Coming out to play in this specific moment, as you begin to plan a change in life that will affect how you live for your entire future, is not an option. This is the moment when you step-up and force planning-my-future to be the most important task in your life, allowing only the most important puzzle pieces to have attention: employment, family care and wellbeing, groceries, medicine, healthy recreation; and through it all…this homebuilding project. Through none can be allowed any of those things that don’t matter.
Old, bad habits will have to be broken. The automatic reaction to pick up the phone or look at the computer screen, whenever there’s a ring or ding, must be replaced with a new, inner attitude to let it go. That attitude adjustment will need support to flourish and last through your far-off future. That support is called inner strength, and it all starts with you.
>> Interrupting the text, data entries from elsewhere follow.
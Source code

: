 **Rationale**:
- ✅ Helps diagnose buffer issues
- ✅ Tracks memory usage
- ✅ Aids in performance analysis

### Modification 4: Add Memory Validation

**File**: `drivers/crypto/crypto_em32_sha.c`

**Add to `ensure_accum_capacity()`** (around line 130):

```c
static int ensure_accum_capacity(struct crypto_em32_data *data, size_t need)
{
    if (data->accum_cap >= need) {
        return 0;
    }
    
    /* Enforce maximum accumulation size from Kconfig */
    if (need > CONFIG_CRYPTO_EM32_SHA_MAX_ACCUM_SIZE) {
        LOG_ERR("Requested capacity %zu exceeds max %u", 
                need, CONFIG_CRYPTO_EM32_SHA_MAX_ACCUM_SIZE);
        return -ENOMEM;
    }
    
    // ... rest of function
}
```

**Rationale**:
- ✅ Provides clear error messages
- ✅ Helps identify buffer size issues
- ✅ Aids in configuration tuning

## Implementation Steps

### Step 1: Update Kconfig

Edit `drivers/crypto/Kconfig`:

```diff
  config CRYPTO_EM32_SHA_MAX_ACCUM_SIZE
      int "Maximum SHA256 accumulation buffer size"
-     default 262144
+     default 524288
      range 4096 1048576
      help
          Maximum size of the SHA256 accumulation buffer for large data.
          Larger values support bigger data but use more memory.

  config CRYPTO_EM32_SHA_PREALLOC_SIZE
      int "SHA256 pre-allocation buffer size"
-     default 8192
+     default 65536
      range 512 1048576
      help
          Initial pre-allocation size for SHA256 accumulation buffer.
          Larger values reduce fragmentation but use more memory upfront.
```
Even though you are the center of a new, creative idea, some tried and true adages, used by successful creative minds throughout history, are:
- Don’t Panic: Just because something is hard to do, it doesn’t make it more likely to fail. The solution is to stay calm and take the time to find an answer.
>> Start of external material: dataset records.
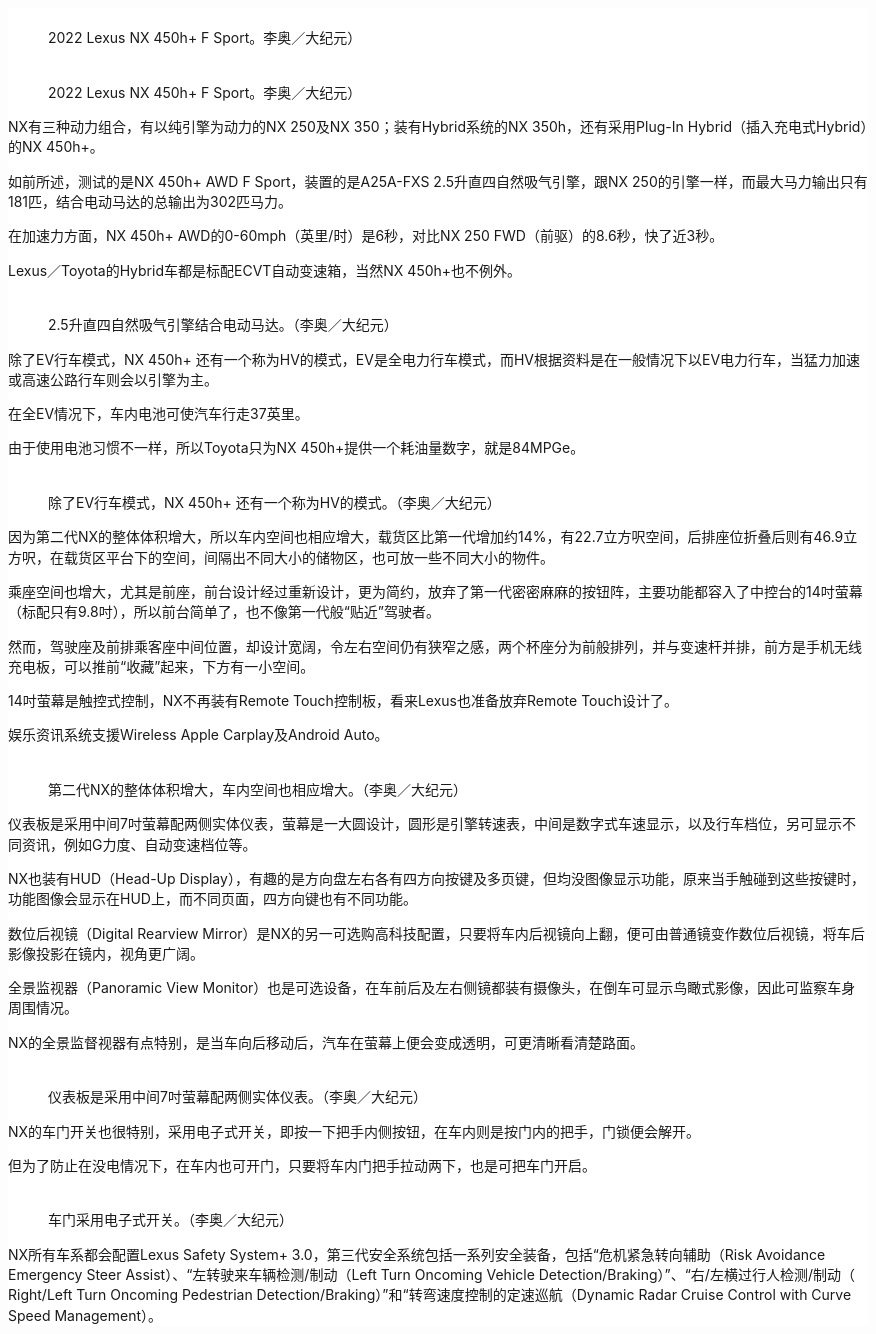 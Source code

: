 <figure id="attachment_13895972" aria-describedby="caption-attachment-13895972" style="width: 600px" class="wp-caption aligncenter"><a target="_blank" href="https://i.epochtimes.com/assets/uploads/2022/12/id13895972-2022_Lexus_NX450h_04.jpg"><img class="size-large wp-image-13895972" src="https://i.epochtimes.com/assets/uploads/2022/12/id13895972-2022_Lexus_NX450h_04-600x400.jpg" alt="" width="600" b="400" /></a><figcaption id="caption-attachment-13895972" class="wp-caption-text">2022 Lexus NX 450h+ F Sport。<ahref="https://github.com/19920513/djy/blob/master/gb/tag/%E6%9D%8E%E5%A5%A5.md#1">李奥</a>／大纪元）</figcaption></figure>
<figure id="attachment_13895973" aria-describedby="caption-attachment-13895973" style="width: 600px" class="wp-caption aligncenter"><a target="_blank" href="https://i.epochtimes.com/assets/uploads/2022/12/id13895973-2022_Lexus_NX450h_07.jpg"><img class="size-large wp-image-13895973" src="https://i.epochtimes.com/assets/uploads/2022/12/id13895973-2022_Lexus_NX450h_07-600x400.jpg" alt="" width="600" b="400" /></a><figcaption id="caption-attachment-13895973" class="wp-caption-text">2022 Lexus NX 450h+ F Sport。<ahref="https://github.com/19920513/djy/blob/master/gb/tag/%E6%9D%8E%E5%A5%A5.md#1">李奥</a>／大纪元）</figcaption></figure>
<p>NX有三种动力组合，有以纯引擎为动力的NX 250及NX 350；装有Hybrid系统的NX 350h，还有采用Plug-In Hybrid（插入充电式Hybrid）的NX 450h+。</p>
<p>如前所述，测试的是NX 450h+ AWD F Sport，装置的是A25A-FXS 2.5升直四自然吸气引擎，跟NX 250的引擎一样，而最大马力输出只有181匹，结合电动马达的总输出为302匹马力。</p>
<p>在加速力方面，NX 450h+ AWD的0-60mph（英里/时）是6秒，对比NX 250 FWD（前驱）的8.6秒，快了近3秒。</p>
<p>Lexus／Toyota的Hybrid车都是标配ECVT自动变速箱，当然NX 450h+也不例外。</p>
<figure id="attachment_13895978" aria-describedby="caption-attachment-13895978" style="width: 600px" class="wp-caption aligncenter"><a target="_blank" href="https://i.epochtimes.com/assets/uploads/2022/12/id13895978-2022_Lexus_NX450h_21.jpg"><img class="size-large wp-image-13895978" src="https://i.epochtimes.com/assets/uploads/2022/12/id13895978-2022_Lexus_NX450h_21-600x400.jpg" alt="" width="600" b="400" /></a><figcaption id="caption-attachment-13895978" class="wp-caption-text">2.5升直四自然吸气引擎结合电动马达。（李奥／大纪元）</figcaption></figure>
<p>除了EV行车模式，NX 450h+ 还有一个称为HV的模式，EV是全电力行车模式，而HV根据资料是在一般情况下以EV电力行车，当猛力加速或高速公路行车则会以引擎为主。</p>
<p>在全EV情况下，车内电池可使汽车行走37英里。</p>
<p>由于使用电池习惯不一样，所以Toyota只为NX 450h+提供一个耗油量数字，就是84MPGe。</p>
<figure id="attachment_13895981" aria-describedby="caption-attachment-13895981" style="width: 600px" class="wp-caption aligncenter"><a target="_blank" href="https://i.epochtimes.com/assets/uploads/2022/12/id13895981-2022_Lexus_NX450h_35.jpg"><img class="size-large wp-image-13895981" src="https://i.epochtimes.com/assets/uploads/2022/12/id13895981-2022_Lexus_NX450h_35-600x400.jpg" alt="" width="600" b="400" /></a><figcaption id="caption-attachment-13895981" class="wp-caption-text">除了EV行车模式，NX 450h+ 还有一个称为HV的模式。（李奥／大纪元）</figcaption></figure>
<p>因为第二代NX的整体体积增大，所以车内空间也相应增大，载货区比第一代增加约14%，有22.7立方呎空间，后排座位折叠后则有46.9立方呎，在载货区平台下的空间，间隔出不同大小的储物区，也可放一些不同大小的物件。</p>
<p>乘座空间也增大，尤其是前座，前台设计经过重新设计，更为简约，放弃了第一代密密麻麻的按钮阵，主要功能都容入了中控台的14吋萤幕（标配只有9.8吋），所以前台简单了，也不像第一代般“贴近”驾驶者。</p>
<p>然而，驾驶座及前排乘客座中间位置，却设计宽阔，令左右空间仍有狭窄之感，两个杯座分为前般排列，并与变速杆并排，前方是手机无线充电板，可以推前“收藏”起来，下方有一小空间。</p>
<p>14吋萤幕是触控式控制，NX不再装有Remote Touch控制板，看来Lexus也准备放弃Remote Touch设计了。</p>
<p>娱乐资讯系统支援Wireless Apple Carplay及Android Auto。</p>
<figure id="attachment_13895982" aria-describedby="caption-attachment-13895982" style="width: 600px" class="wp-caption aligncenter"><a target="_blank" href="https://i.epochtimes.com/assets/uploads/2022/12/id13895982-2022_Lexus_NX450h_24.jpg"><img class="size-large wp-image-13895982" src="https://i.epochtimes.com/assets/uploads/2022/12/id13895982-2022_Lexus_NX450h_24-600x400.jpg" alt="" width="600" b="400" /></a><figcaption id="caption-attachment-13895982" class="wp-caption-text">第二代NX的整体体积增大，车内空间也相应增大。（李奥／大纪元）</figcaption></figure>
<p>仪表板是采用中间7吋萤幕配两侧实体仪表，萤幕是一大圆设计，圆形是引擎转速表，中间是数字式车速显示，以及行车档位，另可显示不同资讯，例如G力度、自动变速档位等。</p>
<p>NX也装有HUD（Head-Up Display），有趣的是方向盘左右各有四方向按键及多页键，但均没图像显示功能，原来当手触碰到这些按键时，功能图像会显示在HUD上，而不同页面，四方向键也有不同功能。</p>
<p>数位后视镜（Digital Rearview Mirror）是NX的另一可选购高科技配置，只要将车内后视镜向上翻，便可由普通镜变作数位后视镜，将车后影像投影在镜内，视角更广阔。</p>
<p>全景监视器（Panoramic View Monitor）也是可选设备，在车前后及左右侧镜都装有摄像头，在倒车可显示鸟瞰式影像，因此可监察车身周围情况。</p>
<p>NX的全景监督视器有点特别，是当车向后移动后，汽车在萤幕上便会变成透明，可更清晰看清楚路面。</p>
<figure id="attachment_13895984" aria-describedby="caption-attachment-13895984" style="width: 600px" class="wp-caption aligncenter"><a target="_blank" href="https://i.epochtimes.com/assets/uploads/2022/12/id13895984-2022_Lexus_NX450h_29.jpg"><img class="size-large wp-image-13895984" src="https://i.epochtimes.com/assets/uploads/2022/12/id13895984-2022_Lexus_NX450h_29-600x400.jpg" alt="" width="600" b="400" /></a><figcaption id="caption-attachment-13895984" class="wp-caption-text">仪表板是采用中间7吋萤幕配两侧实体仪表。（李奥／大纪元）</figcaption></figure>
<p>NX的车门开关也很特别，采用电子式开关，即按一下把手内侧按钮，在车内则是按门内的把手，门锁便会解开。</p>
<p>但为了防止在没电情况下，在车内也可开门，只要将车内门把手拉动两下，也是可把车门开启。</p>
<figure id="attachment_13895986" aria-describedby="caption-attachment-13895986" style="width: 600px" class="wp-caption aligncenter"><a target="_blank" href="https://i.epochtimes.com/assets/uploads/2022/12/id13895986-2022_Lexus_NX450h_25.jpg"><img class="size-large wp-image-13895986" src="https://i.epochtimes.com/assets/uploads/2022/12/id13895986-2022_Lexus_NX450h_25-600x400.jpg" alt="" width="600" b="400" /></a><figcaption id="caption-attachment-13895986" class="wp-caption-text">车门采用电子式开关。（李奥／大纪元）</figcaption></figure>
<p>NX所有车系都会配置Lexus Safety System+ 3.0，第三代安全系统包括一系列安全装备，包括“危机紧急转向辅助（Risk Avoidance Emergency Steer Assist）、“左转驶来车辆检测/制动（Left Turn Oncoming Vehicle Detection/Braking）”、“右/左横过行人检测/制动（ Right/Left Turn Oncoming Pedestrian Detection/Braking）”和“转弯速度控制的定速巡航（Dynamic Radar Cruise Control with Curve Speed Management）。</p>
- Never Give Up: Failure is almost always associated, not with difficulty, but with quitting too soon. While it’s important to use common sense when picking a goal, it’s also essential to keep a reasonable goal in mind and heart, where it can be nurtured. Letting go will kill a dream. Forging all the way through might make it happen.
- Keep the Main Thing the Main Thing: 1) Don’t allow any creative project to interfere with the means to pay for it. Home planning and building is extremely time consuming and can quickly pull you away from your means to get a paycheck. 2) Keep the scope of the project consistent with the original concept. Don’t be distracted by every sparkly appliance and surface to catch your eye. Stay on track.
- Follow-Through: 1) Choose project-related topics and learn all about them. 2) Set goals and keep them. 3) List tasks and do them. 4) Questions will form, so ask them. If you can’t find an answer from one source, go to another. 5) If a project is going wrong, stop and fix it. 6) When workers resist, refuse, or fail to follow your plan, pause the project long enough to study the problem and find a solution. When taking corrective action, don’t be cruel, but do stand firm, so the task at hand can be well-finished.
- Finish Strong: Total dedication to do anything well, by blocking distractions, is the only acceptable attitude. The source of such dedication is inner strength born in the heart, guided by the mind, and forged through the spirit of wholehearted, single-minded commitment. Having an idea is easy. Making an idea real will require focus, passion, and devotion, all at a level of intensity which may be unfamiliar, but all of which are waiting to be lifted into the light, by the hidden strength of the heart, mind, and spirit.
An often raised question is, “Where does inner strength come from?” It’s not a matter of having inner strength or not. It’s inborn. You definitely, already have the inner strength to dedicate energy and effort to complete a complex home planning and building project; and the fortitude to be indistractible. You only have to flex it.